Records from a data source
== == ==

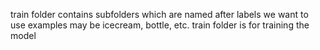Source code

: train folder contains subfolders which are named after labels we want to use
examples may be icecream, bottle, etc.
train folder is for training the model
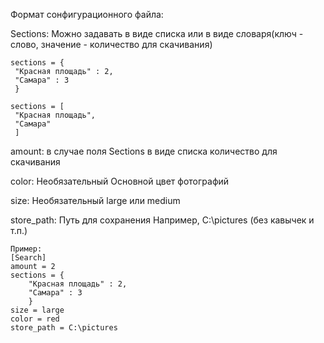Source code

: Формат сонфигурационного файла:

Sections:
	Можно задавать в виде списка или в виде словаря(ключ - слово, значение - количество для скачивания)

	sections = {
     "Красная площадь" : 2,
     "Самара" : 3
     }
	 
	sections = [
     "Красная площадь",
     "Самара"
     ]
	
amount:
	в случае поля Sections в виде списка количество для скачивания

color:
	Необязательный
	Основной цвет фотографий
	
size:
	Необязательный
	large или medium
	
store_path:
	Путь для сохранения
	Например, C:\pictures (без кавычек и т.п.)
	
	Пример:
	[Search]
	amount = 2
	sections = {
		"Красная площадь" : 2,
		"Самара" : 3
		}
	size = large
	color = red
	store_path = C:\pictures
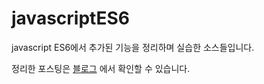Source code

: # javascriptES6
 
javascript ES6에서 추가된 기능을 정리하며 실습한 소스들입니다.

정리한 포스팅은 [블로그](https://velog.io/@takeknowledge/javscript-ES6%EC%97%90-%EC%B6%94%EA%B0%80%EB%90%9C-%EA%B8%B0%EB%8A%A5-%EA%B0%84%EB%8B%A8-%EC%A0%95%EB%A6%AC) 에서 확인할 수 있습니다.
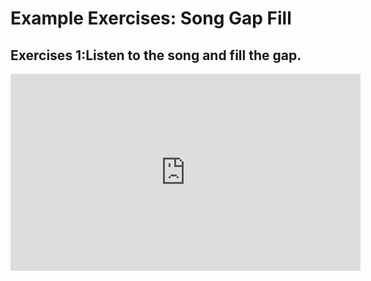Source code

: <h1> Example Exercises: Song Gap Fill</h1>
<h2> Exercises 1:Listen to the song and fill the gap.</h2>

<iframe width="560" height="315" src="https://www.youtube.com/embed/3mAjq2d3ejk" frameborder="0" allow="accelerometer; autoplay; encrypted-media; gyroscope; picture-in-picture" allowfullscreen></iframe>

== == ==

Determine how many lines above contain the string "площадь". Give only that number.

3